**Directions**
Below are the entries to work from; restate word for word the portion that opens with the line containing "## ⚠️ Active Undermining (Negative Net CP)" and closes with the line containing "System | Undermining", keeping both.

------ Information supplied

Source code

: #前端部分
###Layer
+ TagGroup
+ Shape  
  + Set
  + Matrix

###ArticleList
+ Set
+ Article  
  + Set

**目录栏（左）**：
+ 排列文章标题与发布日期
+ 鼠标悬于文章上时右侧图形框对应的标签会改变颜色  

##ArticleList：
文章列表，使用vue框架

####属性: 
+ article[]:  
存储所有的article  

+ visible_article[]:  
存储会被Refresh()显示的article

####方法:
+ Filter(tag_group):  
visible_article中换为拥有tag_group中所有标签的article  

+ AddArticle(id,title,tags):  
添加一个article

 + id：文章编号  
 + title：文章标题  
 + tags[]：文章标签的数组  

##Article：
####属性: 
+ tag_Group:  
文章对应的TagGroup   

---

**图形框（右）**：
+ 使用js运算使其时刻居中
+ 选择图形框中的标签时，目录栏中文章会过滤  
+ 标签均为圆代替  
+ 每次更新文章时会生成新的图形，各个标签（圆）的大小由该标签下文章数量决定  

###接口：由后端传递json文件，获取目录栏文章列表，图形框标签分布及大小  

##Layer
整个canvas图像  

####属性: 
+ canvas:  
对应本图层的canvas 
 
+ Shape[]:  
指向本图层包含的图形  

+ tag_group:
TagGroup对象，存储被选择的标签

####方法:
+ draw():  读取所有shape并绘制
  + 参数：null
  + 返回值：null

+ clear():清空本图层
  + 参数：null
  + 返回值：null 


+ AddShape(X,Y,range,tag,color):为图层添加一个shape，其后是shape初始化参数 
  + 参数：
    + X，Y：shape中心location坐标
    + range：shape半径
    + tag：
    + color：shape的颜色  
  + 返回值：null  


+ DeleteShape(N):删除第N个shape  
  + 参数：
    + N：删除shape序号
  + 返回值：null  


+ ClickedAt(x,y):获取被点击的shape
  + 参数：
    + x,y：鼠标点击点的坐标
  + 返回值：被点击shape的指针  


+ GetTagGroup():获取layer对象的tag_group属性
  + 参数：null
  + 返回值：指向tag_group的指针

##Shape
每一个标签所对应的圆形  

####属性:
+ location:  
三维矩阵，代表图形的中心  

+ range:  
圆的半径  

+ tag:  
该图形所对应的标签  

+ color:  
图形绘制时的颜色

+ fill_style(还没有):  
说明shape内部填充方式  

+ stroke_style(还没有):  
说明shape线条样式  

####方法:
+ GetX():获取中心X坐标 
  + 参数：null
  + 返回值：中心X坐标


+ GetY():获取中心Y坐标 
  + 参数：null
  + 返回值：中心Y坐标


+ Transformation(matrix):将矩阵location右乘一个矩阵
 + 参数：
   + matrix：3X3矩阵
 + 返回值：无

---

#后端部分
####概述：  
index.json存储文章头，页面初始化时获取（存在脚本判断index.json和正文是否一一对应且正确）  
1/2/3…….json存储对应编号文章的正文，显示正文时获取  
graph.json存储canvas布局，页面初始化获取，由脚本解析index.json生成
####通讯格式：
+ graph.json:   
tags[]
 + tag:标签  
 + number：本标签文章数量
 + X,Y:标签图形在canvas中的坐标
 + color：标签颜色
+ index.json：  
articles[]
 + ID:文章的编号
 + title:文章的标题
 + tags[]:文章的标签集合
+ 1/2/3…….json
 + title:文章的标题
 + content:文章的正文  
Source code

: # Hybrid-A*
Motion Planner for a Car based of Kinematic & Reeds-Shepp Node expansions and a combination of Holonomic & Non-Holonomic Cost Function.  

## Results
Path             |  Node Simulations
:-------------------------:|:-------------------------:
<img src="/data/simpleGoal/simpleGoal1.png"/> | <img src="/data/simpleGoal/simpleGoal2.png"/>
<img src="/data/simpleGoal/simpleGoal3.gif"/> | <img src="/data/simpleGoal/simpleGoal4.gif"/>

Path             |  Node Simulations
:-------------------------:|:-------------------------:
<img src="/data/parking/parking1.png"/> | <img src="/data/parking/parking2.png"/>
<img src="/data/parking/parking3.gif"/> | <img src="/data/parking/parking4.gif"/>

------------
------ Information supplied

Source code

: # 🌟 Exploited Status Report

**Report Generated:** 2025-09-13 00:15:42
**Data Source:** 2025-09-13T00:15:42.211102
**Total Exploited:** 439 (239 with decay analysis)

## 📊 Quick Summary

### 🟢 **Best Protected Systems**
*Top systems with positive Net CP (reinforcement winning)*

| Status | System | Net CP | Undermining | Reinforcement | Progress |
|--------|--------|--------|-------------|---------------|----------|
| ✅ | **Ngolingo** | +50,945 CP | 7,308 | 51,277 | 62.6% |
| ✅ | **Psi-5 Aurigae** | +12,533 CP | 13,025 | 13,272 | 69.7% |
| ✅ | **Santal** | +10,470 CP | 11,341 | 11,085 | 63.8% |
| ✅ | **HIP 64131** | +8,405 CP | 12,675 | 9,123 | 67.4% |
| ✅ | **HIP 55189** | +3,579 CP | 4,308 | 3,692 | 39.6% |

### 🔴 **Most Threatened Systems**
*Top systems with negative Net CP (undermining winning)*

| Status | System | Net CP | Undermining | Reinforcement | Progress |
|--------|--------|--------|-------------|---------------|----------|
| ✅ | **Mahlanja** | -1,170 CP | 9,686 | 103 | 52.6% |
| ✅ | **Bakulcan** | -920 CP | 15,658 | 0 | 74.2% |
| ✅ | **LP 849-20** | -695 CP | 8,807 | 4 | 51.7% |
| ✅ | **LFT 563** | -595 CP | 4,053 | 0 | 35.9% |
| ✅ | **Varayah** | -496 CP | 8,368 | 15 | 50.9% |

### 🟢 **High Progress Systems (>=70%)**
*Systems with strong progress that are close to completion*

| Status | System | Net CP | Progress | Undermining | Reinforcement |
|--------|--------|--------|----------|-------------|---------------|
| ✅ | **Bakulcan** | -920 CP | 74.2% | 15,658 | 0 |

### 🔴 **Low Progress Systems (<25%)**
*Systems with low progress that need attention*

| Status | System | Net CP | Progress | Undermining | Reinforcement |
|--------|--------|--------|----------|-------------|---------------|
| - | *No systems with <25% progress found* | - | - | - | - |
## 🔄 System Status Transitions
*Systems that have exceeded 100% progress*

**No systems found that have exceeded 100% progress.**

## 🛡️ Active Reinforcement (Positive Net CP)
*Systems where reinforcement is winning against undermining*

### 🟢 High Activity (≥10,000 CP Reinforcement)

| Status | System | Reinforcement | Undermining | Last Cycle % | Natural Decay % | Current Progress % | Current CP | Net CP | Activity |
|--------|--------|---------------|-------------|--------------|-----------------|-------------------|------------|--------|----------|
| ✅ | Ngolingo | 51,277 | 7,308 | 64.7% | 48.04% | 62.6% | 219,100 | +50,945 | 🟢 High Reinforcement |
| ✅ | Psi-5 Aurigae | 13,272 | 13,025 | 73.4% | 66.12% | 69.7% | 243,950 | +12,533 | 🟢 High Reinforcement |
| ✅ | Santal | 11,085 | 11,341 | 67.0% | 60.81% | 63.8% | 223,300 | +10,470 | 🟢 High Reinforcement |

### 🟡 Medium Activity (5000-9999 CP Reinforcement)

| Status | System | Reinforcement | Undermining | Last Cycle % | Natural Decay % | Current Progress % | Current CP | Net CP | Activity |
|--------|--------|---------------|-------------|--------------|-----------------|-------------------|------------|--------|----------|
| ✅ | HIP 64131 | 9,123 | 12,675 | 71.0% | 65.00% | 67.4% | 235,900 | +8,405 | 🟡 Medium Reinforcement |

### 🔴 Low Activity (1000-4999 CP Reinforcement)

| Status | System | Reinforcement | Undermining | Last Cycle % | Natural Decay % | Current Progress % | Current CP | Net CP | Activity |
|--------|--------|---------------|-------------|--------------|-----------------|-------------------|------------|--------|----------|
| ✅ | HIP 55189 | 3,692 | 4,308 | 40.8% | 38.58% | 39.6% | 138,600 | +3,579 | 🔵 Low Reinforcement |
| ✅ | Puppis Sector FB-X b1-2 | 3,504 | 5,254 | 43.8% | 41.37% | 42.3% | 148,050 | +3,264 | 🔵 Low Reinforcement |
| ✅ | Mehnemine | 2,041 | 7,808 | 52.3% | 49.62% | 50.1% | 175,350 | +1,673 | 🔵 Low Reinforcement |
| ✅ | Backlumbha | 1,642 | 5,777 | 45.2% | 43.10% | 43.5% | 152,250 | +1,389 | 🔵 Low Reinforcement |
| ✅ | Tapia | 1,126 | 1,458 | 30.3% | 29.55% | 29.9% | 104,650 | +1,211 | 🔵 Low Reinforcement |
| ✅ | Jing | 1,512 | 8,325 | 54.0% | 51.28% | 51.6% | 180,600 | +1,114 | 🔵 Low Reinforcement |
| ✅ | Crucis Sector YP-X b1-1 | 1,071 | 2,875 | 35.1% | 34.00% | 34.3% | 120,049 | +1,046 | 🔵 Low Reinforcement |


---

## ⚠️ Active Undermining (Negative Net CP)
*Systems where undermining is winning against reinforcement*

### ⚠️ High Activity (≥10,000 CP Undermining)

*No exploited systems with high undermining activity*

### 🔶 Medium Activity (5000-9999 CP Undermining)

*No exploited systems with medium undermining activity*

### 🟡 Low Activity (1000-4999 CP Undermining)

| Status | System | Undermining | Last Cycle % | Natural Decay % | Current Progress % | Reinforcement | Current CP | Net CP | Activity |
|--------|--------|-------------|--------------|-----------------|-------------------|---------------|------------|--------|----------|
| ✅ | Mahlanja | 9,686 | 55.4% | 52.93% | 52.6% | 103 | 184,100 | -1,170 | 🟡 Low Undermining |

------------

**Result below**
## ⚠️ Active Undermining (Negative Net CP)
*Systems where undermining is winning against reinforcement*

### ⚠️ High Activity (≥10,000 CP Undermining)

*No exploited systems with high undermining activity*

### 🔶 Medium Activity (5000-9999 CP Undermining)

*No exploited systems with medium undermining activity*

### 🟡 Low Activity (1000-4999 CP Undermining)

| Status | System | Undermining | Last Cycle % | Natural Decay % | Current Progress % | Reinforcement | Current CP | Net CP | Activity |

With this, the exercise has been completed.